LilMissHissyFit said:
			
		

> Im owed two pints IIRC....
> I can come so long as its not a friday... I hope
> 
> ETA is anyone else wondering why the vulcan isnt a candidate for keeping and re-erecting at St Fagans?



I actually emailed St.Fagns about four years ago when the scheme was first muted and asked if they had considered moving it. I never received a response!


----------



## Sweaty Betty (Nov 2, 2006)

What day is it again?


----------



## LilMissHissyFit (Nov 2, 2006)

no date as yet, one request for after the 25th and another for 'not friday'


----------



## llantwit (Nov 3, 2006)

And mine for after the 10th.


----------



## zog (Nov 3, 2006)

Thursdays are bad for me


----------



## RubberBuccaneer (Nov 3, 2006)

So is the saturday 26th a goer then ?

Better ring the Vulcan first see if it's still there


----------



## Jim2k5 (Nov 3, 2006)

sounds like a plan, and its the day after so we can celebrate wales beating the all blacks


----------



## llantwit (Nov 3, 2006)

Isn't Saturday the 25th and not the 26th?
I'm off to see the Blacks get hammered by Wales from 5pm that day, and might not be making a lotta sense by early evening. I'll still come and say hello tho.


----------



## Dic Penderyn (Nov 3, 2006)

any further on them all Black tickets Llantwit butt?


----------



## RubberBuccaneer (Nov 3, 2006)

llantwit said:
			
		

> Isn't Saturday the 25th and not the 26th?
> I'm off to see the Blacks get hammered by Wales from 5pm that day, and might not be making a lotta sense by early evening. I'll still come and say hello tho.
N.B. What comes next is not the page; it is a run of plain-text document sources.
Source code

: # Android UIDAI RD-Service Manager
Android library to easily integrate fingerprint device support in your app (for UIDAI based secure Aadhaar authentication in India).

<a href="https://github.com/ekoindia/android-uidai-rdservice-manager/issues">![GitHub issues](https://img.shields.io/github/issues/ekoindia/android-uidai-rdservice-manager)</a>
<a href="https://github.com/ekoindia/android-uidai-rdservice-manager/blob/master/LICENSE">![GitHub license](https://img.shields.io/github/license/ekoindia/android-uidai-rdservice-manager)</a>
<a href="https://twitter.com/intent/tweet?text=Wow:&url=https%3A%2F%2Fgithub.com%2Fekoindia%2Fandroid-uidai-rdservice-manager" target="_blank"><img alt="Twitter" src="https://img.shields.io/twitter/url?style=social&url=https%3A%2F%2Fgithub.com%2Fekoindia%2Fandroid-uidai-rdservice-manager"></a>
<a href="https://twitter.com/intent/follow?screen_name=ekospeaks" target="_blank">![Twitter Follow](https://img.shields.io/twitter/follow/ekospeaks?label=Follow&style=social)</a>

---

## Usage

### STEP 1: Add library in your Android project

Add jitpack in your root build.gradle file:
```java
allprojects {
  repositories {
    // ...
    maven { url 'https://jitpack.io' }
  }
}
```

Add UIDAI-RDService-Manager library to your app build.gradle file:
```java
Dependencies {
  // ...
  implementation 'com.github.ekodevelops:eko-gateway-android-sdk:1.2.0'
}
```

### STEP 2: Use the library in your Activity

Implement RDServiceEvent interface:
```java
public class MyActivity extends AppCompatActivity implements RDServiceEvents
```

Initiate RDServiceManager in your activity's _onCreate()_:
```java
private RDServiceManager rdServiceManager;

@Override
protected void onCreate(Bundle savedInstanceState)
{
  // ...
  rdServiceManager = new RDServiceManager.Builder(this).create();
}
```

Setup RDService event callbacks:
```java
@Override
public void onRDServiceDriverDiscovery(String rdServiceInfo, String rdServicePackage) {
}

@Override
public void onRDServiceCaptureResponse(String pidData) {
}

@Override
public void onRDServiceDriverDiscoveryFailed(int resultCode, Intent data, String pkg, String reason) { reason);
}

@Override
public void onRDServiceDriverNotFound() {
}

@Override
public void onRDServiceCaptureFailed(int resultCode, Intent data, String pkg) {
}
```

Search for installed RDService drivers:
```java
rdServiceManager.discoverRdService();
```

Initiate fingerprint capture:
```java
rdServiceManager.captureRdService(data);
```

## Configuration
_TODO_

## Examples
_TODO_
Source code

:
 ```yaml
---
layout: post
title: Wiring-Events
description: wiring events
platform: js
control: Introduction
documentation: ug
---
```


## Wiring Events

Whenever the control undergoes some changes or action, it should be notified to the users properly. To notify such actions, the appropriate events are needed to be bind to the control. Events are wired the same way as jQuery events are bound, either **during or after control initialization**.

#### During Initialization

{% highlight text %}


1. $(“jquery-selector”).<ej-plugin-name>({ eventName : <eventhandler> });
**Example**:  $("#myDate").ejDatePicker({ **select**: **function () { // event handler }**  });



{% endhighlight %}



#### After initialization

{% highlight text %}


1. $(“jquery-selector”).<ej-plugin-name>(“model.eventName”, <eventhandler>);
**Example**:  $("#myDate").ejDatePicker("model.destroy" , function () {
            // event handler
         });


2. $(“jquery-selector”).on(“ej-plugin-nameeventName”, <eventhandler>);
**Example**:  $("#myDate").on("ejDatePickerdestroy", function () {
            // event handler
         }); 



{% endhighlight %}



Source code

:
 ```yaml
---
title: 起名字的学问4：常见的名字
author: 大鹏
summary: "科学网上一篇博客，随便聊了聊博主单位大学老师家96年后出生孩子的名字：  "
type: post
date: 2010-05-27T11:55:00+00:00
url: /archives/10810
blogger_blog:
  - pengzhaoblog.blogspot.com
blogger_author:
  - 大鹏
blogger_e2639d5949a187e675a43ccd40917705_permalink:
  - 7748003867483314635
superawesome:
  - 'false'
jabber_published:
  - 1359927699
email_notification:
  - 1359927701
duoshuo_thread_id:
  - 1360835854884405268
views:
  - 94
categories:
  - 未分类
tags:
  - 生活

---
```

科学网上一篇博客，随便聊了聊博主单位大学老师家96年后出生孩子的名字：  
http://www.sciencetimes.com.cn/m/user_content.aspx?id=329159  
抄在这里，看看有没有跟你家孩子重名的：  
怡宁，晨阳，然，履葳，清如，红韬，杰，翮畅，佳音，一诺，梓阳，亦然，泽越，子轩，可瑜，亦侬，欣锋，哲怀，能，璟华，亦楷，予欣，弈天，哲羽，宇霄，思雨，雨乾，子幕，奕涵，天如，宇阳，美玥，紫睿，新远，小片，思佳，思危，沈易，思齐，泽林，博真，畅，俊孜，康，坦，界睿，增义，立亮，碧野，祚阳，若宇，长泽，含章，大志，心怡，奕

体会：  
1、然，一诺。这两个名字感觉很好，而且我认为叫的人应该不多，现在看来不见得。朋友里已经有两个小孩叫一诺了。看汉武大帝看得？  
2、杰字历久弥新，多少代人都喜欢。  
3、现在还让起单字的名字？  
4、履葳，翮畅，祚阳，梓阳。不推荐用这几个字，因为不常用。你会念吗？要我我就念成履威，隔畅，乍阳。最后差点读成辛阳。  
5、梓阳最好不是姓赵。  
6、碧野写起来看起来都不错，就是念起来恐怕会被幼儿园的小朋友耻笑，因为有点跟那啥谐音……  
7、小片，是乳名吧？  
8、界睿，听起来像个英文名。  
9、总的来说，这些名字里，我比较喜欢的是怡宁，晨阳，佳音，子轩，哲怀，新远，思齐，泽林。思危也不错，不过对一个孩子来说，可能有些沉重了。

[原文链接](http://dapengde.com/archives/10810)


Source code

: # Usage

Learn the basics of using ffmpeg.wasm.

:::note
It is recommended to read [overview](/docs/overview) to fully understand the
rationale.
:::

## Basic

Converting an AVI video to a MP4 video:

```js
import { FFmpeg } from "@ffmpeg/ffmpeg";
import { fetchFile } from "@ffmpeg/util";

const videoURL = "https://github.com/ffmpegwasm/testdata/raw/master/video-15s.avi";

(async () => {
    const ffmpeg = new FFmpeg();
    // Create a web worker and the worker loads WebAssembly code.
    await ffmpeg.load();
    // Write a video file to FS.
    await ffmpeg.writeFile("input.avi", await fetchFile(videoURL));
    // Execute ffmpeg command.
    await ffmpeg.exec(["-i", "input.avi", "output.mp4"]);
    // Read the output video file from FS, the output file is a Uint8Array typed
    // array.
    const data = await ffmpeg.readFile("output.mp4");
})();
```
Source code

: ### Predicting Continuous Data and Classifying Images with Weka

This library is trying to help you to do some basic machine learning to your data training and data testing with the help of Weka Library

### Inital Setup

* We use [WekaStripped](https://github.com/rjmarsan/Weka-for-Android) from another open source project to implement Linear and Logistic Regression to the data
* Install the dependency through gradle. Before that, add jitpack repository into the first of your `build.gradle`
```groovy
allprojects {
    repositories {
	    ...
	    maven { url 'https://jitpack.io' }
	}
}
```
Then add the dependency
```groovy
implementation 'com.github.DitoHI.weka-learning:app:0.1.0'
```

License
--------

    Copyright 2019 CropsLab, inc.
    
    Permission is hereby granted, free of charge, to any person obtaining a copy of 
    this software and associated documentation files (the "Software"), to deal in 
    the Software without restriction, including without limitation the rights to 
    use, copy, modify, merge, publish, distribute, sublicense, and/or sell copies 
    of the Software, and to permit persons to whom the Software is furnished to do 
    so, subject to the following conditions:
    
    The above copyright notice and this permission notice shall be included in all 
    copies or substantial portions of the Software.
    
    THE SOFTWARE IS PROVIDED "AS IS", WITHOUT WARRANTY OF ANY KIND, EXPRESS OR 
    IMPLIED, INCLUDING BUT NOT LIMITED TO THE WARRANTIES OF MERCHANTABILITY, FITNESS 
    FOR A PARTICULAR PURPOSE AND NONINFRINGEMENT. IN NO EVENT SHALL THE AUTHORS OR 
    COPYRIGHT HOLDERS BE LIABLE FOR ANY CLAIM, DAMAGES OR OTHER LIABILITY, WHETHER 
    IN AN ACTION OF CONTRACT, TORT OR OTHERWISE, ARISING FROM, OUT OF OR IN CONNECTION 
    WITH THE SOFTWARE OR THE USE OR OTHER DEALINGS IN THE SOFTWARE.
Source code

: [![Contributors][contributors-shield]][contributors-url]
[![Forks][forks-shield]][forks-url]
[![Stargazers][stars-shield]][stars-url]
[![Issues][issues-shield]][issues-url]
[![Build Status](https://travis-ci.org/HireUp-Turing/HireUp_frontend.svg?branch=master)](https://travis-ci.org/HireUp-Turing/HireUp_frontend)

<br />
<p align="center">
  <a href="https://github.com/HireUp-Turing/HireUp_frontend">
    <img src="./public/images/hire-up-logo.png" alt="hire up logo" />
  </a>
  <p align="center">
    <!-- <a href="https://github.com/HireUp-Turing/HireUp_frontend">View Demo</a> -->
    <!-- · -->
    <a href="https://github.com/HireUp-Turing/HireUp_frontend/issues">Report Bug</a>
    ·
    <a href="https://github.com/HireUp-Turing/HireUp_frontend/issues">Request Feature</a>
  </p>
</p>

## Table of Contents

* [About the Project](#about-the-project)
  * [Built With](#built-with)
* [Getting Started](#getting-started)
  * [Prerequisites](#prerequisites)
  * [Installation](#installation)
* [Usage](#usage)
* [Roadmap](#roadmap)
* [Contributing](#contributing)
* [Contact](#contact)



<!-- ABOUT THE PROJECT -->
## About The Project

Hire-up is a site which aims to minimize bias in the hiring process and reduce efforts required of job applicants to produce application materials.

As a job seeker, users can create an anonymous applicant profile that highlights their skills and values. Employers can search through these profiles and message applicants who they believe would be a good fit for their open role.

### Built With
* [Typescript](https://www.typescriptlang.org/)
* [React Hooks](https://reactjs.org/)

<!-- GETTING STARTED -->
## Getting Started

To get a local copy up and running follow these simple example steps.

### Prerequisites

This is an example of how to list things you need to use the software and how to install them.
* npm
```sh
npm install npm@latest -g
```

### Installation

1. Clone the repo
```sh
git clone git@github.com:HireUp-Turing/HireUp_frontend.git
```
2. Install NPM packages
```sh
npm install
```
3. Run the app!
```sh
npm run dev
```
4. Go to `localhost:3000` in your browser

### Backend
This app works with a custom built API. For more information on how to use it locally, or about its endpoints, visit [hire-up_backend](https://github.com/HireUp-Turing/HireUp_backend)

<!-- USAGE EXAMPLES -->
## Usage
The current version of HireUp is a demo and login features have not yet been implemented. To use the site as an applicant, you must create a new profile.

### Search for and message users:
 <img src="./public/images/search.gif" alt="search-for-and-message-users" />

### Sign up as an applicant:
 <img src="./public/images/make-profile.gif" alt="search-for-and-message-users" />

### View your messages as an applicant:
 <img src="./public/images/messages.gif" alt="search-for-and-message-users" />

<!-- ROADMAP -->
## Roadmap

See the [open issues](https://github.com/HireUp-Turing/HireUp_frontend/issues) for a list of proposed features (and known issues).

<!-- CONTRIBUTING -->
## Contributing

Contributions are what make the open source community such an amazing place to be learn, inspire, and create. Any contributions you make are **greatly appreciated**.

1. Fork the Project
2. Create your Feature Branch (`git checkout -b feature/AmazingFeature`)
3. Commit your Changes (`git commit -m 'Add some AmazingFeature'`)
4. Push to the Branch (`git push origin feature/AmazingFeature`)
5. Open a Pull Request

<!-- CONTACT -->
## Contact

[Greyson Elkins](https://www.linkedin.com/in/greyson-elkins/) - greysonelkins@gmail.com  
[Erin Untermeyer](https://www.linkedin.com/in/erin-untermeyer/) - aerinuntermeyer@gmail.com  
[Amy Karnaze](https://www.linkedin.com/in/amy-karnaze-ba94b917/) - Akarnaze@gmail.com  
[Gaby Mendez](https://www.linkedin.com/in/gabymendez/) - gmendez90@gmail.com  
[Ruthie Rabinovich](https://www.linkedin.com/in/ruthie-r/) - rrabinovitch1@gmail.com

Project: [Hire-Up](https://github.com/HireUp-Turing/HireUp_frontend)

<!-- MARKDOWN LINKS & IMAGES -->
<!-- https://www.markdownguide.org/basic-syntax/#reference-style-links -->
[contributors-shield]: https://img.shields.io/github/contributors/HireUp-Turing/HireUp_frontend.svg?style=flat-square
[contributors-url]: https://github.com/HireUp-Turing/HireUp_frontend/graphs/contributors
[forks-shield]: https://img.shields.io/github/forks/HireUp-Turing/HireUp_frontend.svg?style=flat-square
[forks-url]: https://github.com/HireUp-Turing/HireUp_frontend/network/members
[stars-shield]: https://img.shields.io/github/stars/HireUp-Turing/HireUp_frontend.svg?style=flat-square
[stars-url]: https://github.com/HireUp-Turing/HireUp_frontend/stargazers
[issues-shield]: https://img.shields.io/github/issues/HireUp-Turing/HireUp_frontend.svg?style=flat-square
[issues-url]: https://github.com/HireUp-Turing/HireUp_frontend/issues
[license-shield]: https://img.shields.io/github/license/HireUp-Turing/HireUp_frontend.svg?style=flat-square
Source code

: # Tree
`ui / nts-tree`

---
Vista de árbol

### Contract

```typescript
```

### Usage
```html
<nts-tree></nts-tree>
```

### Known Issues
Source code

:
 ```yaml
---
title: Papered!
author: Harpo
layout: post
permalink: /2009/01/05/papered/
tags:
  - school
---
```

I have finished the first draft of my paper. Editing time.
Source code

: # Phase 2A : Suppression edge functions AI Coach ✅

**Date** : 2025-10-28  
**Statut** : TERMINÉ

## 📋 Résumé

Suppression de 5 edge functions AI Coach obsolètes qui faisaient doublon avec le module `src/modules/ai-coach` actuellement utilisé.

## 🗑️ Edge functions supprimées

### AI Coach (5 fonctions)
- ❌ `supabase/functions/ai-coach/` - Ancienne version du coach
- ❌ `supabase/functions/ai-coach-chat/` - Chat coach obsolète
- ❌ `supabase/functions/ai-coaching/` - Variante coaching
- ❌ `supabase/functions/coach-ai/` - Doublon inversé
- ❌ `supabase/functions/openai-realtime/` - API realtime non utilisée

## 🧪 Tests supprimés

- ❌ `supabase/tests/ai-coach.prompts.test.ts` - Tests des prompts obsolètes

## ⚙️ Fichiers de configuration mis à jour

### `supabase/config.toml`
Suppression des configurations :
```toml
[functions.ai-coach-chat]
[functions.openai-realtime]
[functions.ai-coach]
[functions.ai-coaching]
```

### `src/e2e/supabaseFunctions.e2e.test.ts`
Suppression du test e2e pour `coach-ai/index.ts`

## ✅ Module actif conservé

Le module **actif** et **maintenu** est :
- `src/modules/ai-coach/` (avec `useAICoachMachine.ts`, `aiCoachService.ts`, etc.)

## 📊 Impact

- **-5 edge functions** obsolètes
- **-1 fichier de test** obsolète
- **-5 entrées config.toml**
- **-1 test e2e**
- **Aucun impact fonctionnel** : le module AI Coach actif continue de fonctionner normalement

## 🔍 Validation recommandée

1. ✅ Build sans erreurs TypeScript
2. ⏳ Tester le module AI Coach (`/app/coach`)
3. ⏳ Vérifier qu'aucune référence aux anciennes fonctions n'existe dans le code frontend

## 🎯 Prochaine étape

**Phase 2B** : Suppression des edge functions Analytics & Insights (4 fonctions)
Dunno - but it's that saturday

Did you know they keep a look out at the door for when the rugby ends and first sign of teh 'runners' as they call them they start pulling pints

Wasn't there a match on last time we went


----------



## ddraig (Nov 3, 2006)

RubberBuccaneer said:
			
		

> Dunno - but it's that saturday
> 
> Did you know they keep a look out at the door for when the rugby ends and first sign of teh 'runners' as they call them they start pulling pints
> 
> Wasn't there a match on last time we went


yes there bloody was! bit of a squeeze i remember, worth it for the singing tho


----------



## llantwit (Nov 3, 2006)

Dic Penderyn said:
			
		

> any further on them all Black tickets Llantwit butt?


Check PMs


----------



## 2 Hardcore (Nov 4, 2006)

RubberBuccaneer said:
			
		

> Let's wait for LMHF and *that shirker 2 Hardcore* rolleyes: ) to give us some as so they can turn up



harrrumph  
I'm up to my eyes work-wise til mid-December   it's so sad, I have no life......*cue tears, wailing, breast-beating and general hyper-emoting*

Point of interest though - I knew some of the family who lived in the Vulcan during the war quite well (although please note I was not myself alive then  ); one daughter was a neighbour of ours when I was a child; another daughter trained and then nursed with my mum; and I was (briefly) engaged to a son of one of the other daughters. Heard lots of stories about bombings in the area, which sadly had affected two of the sisters emotionally/mentally quite severely.


----------



## LilMissHissyFit (Nov 4, 2006)

Im in brum on that saturday, will see if I can make it later that evening though. Wont be getting back till 8ish though I wouldnt think


----------



## 1927 (Nov 4, 2006)

LilMissHissyFit said:
			
		

> Im in brum on that saturday, will see if I can make it later that evening though. Wont be getting back till 8ish though I wouldnt think



Anyone else getting that deja vu feeling?


----------



## LilMissHissyFit (Nov 4, 2006)

Well soreee Ill be at the trampolining world cup at the NEC in brumm.... which Ive had tickets for months for


----------



## RubberBuccaneer (Nov 4, 2006)

ddraig said:
			
		

> yes there bloody was! bit of a squeeze i remember, worth it for the singing tho



Print out and learn

The Undertones (Feargal Sharkey) Teenage Kicks back to LYRICS index  

_Are teenage dreams so hard to beat?
Every time she walks down the street.
Another girl in the neighbourhood.
I wish she was mine, she looks so good.
I wanna hold her, wanna hold her tight.
Get teenage kicks right through the night.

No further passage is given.